Les ordonnances du 22 septembre 2017 ont modifié les relations entre les partenaires sociaux et les conditions de négociation. Dans de nombreux cas, l’accord d’entreprise peut primer sur l’accord de branche, ouvrant le champ des possibilités en termes de négociation d’accord. Délégués syndicaux et membres du CSE doivent être vigilants et maîtriser ces procédures.

accord_entreprise_accord_branche-minDans l’ordonnance qui réforme la négociation collective en France, on distingue trois grandes tendances : les thèmes pour lesquels l’accord de branche prime sur l’accord d’entreprise ; les sujets de négociation pour lesquels l’accord de branche prévoit la liberté ou non de déroger à l’accord d’entreprise ; les thèmes sur lesquels l’accord d’entreprise prime sur l’accord de branche. Ainsi, dans le code du travail et les articles de loi modifiés jusqu’en mars 2018, le texte prévoit :

Treize thèmes où l’accord de branche prime…

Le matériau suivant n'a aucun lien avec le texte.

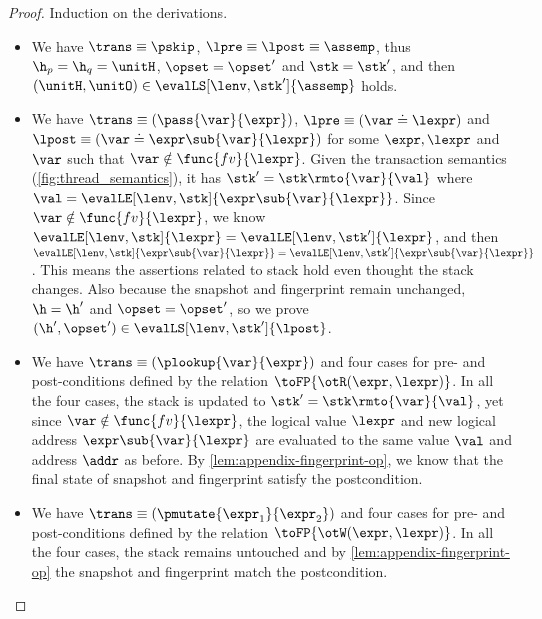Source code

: \begin{proof}
Induction on the derivations.

\begin{itemize}

\item {}
We have \(\trans \equiv \pskip\), \( \lpre \equiv \lpost \equiv \assemp \), thus \( \h_{p} = \h_{q} = \unitH \), \( \opset = \opset' \) and \( \stk = \stk' \), and then \( (\unitH,\unitO ) \in \evalLS[\lenv, \stk']{\assemp} \) holds.

\item {}
We have \(\trans \equiv ( \pass{\var}{\expr} ) \), \( \lpre \equiv ( \var \doteq \lexpr ) \) and \( \lpost \equiv ( \var \doteq \expr\sub{\var}{\lexpr} ) \) 
for some \( \expr, \lexpr \) and \( \var \) such that \( \var \notin \func{fv}{\lexpr}\).
Given the transaction semantics (\cref{fig:thread_semantics}), it has \( \stk' = \stk\rmto{\var}{\val} \) where \( \val = \evalLE[\lenv, \stk]{\expr\sub{\var}{\lexpr}} \).
Since \( \var \notin \func{fv}{\lexpr} \), we know \( \evalLE[\lenv, \stk]{\lexpr} = \evalLE[\lenv, \stk']{\lexpr} \), and then \( \evalLE[\lenv, \stk]{\expr\sub{\var}{\lexpr}} = \evalLE[\lenv, \stk']{\expr\sub{\var}{\lexpr}} \).
This means the assertions related to stack hold even thought the stack changes.
Also because the snapshot and fingerprint remain unchanged, \ie \( \h = \h' \) and \( \opset = \opset' \), so we prove \( (\h', \opset' ) \in \evalLS[\lenv, \stk']{\lpost} \).

\item {}
We have \(\trans \equiv ( \plookup{\var}{\expr} ) \) and four cases for pre- and post-conditions defined by the relation \( \toFP{\otR(\expr, \lexpr)}\).
In all the four cases, the stack is updated to \( \stk' = \stk\rmto{\var}{\val} \), yet since \( \var \notin \func{fv}{\lexpr}\), the logical value \( \lexpr \) and new logical address \( \expr\sub{\var}{\lexpr}\) are evaluated to the same value \( \val \) and address \( \addr \) as before.
By \cref{lem:appendix-fingerprint-op}, we know that the final state of snapshot and fingerprint satisfy the postcondition.

\item {}
We have  \( \trans \equiv (\pmutate{\expr_{1}}{\expr_{2}}) \) and four cases for pre- and post-conditions defined by the relation \( \toFP{\otW(\expr, \lexpr)}\). 
In all the four cases, the stack remains untouched and  by \cref{lem:appendix-fingerprint-op} the snapshot and fingerprint match the postcondition.


\end{itemize}
\end{proof}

C’est l’article L2253-1 du code du travail qui détaille les 13 thèmes sur lesquels l’accord d’entreprise ne peut pas déroger par rapport à l’accord de branche, à moins d’assurer « des garanties au moins équivalentes » :

1° Les salaires minima hiérarchiques ;

2° Les classifications ;

3° La mutualisation des fonds de financement du paritarisme ;

4° La mutualisation des fonds de la formation professionnelle ;

5° Les garanties collectives complémentaires

6° La durée du travail, à la répartition et à l’aménagement des horaires ;

7° Les contrats de travail à durée déterminée et aux contrats de travail temporaire énoncées

8° Le contrat à durée indéterminée de chantier ou d’opération

9° L’égalité professionnelle entre les femmes et les hommes ;

10° Les conditions et les durées de renouvellement de la période d’essai

11° La poursuite des contrats de travail conclus entre deux entreprises

12° La mise à disposition d’un salarié temporaire auprès d’une entreprise utilisatrice

13° La rémunération minimale du salarié porté, ainsi que le montant de l’indemnité d’apport d’affaire

L’article L.2241-1 du code du travail précise également que les organisations doivent se réunir au moins tous les quatre ans pour négocier sur :

les salaires ; l’égalité professionnelle entre hommes et femmes ; les conditions de travail, la GPEC et les facteurs de risques professionnels ; les mesures en faveur de l’insertion professionnelle et du maintien dans l’emploi des travailleurs handicapés ; la formation professionnelle des salariés ;

et une négociation tous les cinq ans pour : la révision des classifications ; l’institution de plans d’épargne interentreprises si aucun accord n’existe.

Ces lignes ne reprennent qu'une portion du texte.